Foursquare Is the New Yelp (But It Doesn't Suck)

    I stopped looking at Yelp because I found something better: Foursquare.

    Yelpers are the worst. The only reason I ever popped open Yelp, once a month or so, was to remind myself of the awesome restaurants that I already knew about whenever I ventured to rarely travelled, exotic locales like midtown Manhattan — not to consult the tastebuds of the tasteless-but-entitled Yelping masses. But I stopped entirely a few months ago. Instead, I just started turning to Foursquare.
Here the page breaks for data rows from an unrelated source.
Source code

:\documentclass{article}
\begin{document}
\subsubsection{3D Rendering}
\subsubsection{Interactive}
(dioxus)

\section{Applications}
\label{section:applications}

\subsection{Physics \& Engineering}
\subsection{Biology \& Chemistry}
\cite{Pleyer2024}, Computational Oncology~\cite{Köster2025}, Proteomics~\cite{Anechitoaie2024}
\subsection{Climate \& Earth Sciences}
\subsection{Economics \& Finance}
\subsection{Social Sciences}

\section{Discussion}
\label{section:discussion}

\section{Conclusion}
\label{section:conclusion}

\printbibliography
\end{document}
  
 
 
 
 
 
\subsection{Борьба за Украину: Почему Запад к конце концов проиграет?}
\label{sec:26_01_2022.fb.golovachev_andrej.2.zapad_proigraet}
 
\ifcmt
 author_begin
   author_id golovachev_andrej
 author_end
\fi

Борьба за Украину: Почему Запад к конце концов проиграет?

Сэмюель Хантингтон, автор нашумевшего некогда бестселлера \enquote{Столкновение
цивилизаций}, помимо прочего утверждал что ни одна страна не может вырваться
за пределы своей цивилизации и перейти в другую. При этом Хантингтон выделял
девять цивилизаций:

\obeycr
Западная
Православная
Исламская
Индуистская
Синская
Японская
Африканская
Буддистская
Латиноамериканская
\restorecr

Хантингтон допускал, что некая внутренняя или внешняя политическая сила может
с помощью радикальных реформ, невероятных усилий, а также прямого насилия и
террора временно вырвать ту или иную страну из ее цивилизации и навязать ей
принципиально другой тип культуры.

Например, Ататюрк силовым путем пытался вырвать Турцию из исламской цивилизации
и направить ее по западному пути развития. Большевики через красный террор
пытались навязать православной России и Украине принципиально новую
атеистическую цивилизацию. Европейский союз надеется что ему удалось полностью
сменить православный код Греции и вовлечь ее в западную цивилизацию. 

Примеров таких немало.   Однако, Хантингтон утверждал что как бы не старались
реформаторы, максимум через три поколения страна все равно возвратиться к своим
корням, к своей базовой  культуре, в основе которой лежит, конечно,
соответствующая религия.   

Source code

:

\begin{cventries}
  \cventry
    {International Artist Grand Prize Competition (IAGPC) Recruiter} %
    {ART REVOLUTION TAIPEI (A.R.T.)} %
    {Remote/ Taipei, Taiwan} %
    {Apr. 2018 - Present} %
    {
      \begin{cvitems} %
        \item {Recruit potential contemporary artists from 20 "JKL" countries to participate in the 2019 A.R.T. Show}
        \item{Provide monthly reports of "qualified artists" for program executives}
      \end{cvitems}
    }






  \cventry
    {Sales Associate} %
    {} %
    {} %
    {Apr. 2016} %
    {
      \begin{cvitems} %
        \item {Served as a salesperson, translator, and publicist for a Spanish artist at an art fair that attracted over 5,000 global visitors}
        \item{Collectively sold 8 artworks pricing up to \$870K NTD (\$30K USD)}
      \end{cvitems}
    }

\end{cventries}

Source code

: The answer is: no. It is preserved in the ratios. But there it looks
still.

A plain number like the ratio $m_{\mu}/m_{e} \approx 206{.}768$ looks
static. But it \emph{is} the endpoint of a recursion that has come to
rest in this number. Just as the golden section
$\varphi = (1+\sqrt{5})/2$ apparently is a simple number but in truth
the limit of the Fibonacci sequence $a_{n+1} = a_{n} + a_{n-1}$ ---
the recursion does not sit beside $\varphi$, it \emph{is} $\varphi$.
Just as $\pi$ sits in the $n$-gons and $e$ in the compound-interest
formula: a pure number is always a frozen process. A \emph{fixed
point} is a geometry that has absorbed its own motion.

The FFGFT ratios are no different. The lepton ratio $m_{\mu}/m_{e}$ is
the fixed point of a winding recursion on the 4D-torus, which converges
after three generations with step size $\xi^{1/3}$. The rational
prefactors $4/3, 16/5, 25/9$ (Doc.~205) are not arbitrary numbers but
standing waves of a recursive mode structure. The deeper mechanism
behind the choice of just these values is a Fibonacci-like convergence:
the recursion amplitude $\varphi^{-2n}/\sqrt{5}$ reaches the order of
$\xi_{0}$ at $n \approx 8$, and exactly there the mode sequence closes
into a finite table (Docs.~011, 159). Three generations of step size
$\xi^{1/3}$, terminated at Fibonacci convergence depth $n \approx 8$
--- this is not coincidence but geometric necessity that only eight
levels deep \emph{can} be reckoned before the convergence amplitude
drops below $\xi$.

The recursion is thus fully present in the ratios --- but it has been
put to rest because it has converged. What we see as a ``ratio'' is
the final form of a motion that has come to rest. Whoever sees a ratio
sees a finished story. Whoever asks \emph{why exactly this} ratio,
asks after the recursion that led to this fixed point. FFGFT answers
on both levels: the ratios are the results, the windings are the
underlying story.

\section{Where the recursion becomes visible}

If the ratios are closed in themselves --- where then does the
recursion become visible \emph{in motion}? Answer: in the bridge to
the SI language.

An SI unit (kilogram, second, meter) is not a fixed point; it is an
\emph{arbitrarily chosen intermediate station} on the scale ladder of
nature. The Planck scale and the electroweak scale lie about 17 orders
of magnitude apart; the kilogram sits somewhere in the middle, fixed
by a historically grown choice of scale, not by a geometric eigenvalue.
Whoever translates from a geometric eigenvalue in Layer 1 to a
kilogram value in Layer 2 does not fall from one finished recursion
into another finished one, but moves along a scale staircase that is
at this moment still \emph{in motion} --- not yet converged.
    So, I've used Foursquare forever as a kind of personal history (restaurants are very important to me), or to see where my friends were at. And that's been great. But then Foursquare Explore relaunched. That's been amazing. Want to know what's awesome nearby? Foursquare will tell you with remarkable aptitude. It bases the recommendations on criteria far more relevant than the average messy Yelp search: where your friends have gone (especially if they go a lot); where people that tend to like the same kind of places you like have also gone; and then it adds in overall recommendations from the Foursquare userbase. (Or if you want to get super personal, follow user curated lists, made by your friends.) And it's been pretty spot on. If I need to know where to go, I go to Foursquare.

    The Yelpification of Foursquare's been accelerating in other ways, too. First there were deals — in fact, I just saved $10 by using my AmEx card to buy a pound of brisket — but now there are menus and hours. Why am I going to open ScoutMob or Groupon or Yelp again? Foursquare isn't simply about where your friends are anymore, it's about where you should go. It's that whole promise of social networking improving search, but it actually works!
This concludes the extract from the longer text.